A major problem in addressing these issues is that both climate change and the food-water-energy nexus cross geopolitical boundaries, and require coordinated efforts from governments, businesses and NGOs. Between recent global and regional conflicts and the economic slowdown, however, political will and ability to address climate change in a systematic way is limited.
Yet there is growing awareness about the interconnectedness of food, water and energy. The United Nations’ Millennium Development Goals (MDGs) were a first attempt to promote sustainable development. The second iteration of these goals, the Sustainable Development Goals, goes further to try to create a green growth economy. Businesses are also increasingly focusing on these issues. The World Economic Forum released an overview report in 2008 about the nexus, looking at it through the lens of the growing global water shortage.
The Initiative for Global Environmental Leadership (IGEL) is hosting a conference on this nexus in March 2013, in response to feedback and with input from our corporate advisory board. The agenda is being finalized currently, but panelists will focus on innovations and business solutions. Solutions will have to be multi-faceted, and include business-led propositions, technological advances and capacity-building and better policy design.
Some businesses have entered multi-stakeholder agreements, like the CEO Water Mandate and the UN Global Compact, as well as many others, to help coordinate efforts. Other institutes and think tanks have advocated integrated policy approaches, such as integrated water resources management.

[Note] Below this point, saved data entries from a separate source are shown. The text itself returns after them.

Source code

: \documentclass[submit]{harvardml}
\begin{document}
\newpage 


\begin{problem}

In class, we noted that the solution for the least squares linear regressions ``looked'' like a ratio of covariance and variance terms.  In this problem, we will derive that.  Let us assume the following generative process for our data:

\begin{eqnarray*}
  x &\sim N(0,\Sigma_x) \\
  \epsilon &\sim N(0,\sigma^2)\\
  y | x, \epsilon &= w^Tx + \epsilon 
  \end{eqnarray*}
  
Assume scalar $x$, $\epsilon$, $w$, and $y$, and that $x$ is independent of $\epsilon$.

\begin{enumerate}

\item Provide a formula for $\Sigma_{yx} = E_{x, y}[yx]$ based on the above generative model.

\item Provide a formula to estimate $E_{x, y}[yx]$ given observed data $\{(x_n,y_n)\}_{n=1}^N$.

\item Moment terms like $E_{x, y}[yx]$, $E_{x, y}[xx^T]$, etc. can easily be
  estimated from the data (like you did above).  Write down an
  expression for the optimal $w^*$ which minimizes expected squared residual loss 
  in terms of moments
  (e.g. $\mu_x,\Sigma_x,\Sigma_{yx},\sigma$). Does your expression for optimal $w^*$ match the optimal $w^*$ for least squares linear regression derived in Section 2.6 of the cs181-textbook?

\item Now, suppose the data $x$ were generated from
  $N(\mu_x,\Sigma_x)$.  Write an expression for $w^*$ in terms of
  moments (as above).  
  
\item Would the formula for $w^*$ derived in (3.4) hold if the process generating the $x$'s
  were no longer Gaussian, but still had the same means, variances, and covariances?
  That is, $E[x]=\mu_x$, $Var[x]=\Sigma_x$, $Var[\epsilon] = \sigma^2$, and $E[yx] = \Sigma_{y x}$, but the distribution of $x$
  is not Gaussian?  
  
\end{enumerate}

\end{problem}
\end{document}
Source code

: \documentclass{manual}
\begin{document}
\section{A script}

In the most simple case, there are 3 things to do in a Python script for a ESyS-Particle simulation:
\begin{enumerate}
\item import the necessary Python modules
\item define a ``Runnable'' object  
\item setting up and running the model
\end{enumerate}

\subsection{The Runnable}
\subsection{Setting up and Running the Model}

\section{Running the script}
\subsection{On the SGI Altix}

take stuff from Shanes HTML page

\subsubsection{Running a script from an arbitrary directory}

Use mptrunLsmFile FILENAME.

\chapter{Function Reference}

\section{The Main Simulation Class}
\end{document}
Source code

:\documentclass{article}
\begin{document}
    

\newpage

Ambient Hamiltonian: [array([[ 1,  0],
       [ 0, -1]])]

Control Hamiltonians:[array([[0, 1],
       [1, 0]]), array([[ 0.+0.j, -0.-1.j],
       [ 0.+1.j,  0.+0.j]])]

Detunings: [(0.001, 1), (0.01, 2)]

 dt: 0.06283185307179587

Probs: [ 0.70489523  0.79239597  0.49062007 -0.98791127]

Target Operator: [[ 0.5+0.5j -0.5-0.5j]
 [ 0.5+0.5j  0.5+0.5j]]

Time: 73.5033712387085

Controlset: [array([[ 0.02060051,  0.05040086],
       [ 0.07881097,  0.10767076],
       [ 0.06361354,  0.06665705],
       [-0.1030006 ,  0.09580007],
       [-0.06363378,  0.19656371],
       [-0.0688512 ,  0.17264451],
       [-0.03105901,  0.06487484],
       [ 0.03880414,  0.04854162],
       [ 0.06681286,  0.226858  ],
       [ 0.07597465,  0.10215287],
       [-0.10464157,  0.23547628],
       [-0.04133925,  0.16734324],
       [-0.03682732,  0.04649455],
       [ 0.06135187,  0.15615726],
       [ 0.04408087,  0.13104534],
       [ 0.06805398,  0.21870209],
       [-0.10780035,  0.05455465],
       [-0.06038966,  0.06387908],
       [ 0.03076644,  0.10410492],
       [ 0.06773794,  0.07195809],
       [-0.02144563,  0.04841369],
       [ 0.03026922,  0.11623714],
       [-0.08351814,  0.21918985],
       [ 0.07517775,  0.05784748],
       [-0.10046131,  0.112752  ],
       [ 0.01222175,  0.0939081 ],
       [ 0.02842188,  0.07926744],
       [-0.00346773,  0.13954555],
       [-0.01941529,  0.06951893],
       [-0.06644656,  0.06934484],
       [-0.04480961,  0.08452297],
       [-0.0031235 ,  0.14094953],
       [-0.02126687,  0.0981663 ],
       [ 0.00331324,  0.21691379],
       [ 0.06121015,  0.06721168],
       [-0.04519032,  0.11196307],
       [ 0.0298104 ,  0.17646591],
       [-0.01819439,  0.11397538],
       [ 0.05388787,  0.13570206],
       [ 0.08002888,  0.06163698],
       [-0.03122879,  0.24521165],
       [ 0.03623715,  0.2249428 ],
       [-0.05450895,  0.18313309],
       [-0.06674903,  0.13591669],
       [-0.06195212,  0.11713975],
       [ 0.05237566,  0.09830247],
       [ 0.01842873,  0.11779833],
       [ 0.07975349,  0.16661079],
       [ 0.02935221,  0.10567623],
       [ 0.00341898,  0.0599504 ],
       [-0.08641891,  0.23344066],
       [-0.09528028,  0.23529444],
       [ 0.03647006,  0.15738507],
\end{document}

– One potential solution is properly price water. Often, water is subsidized significantly, leading to waste by industry and agricultural sectors alike. (To see more on this topic, please see our 2011 Knowledge@Wharton report on Valuing Water.)
– Similarly, policy must encourage energy and water efficiency, in cars, buildings, and industries. Policy with negative effects, such as encouraging biofuels and natural gas production without consideration of water use, must be addressed. Similarly, policies must be smarter and tend towards integration of water, energy and food issues. Putting water, food and energy policies, if they exist, in separate silos, allows poor and inefficient planning decisions.
– Another necessity is transferring technology to emerging markets, where most of the world’s population growth will occur, to help developing countries avoid unnecessary waste of resources. Helping these countries meet their growing demands sustainably will help the entire world address climate change and may potentially help avoid geopolitical conflict.
Addressing climate change and properly managing food, water and energy supplies will require a level of coordination and cooperation never before seen. IGEL looks forward to working on more solutions in March at our conference.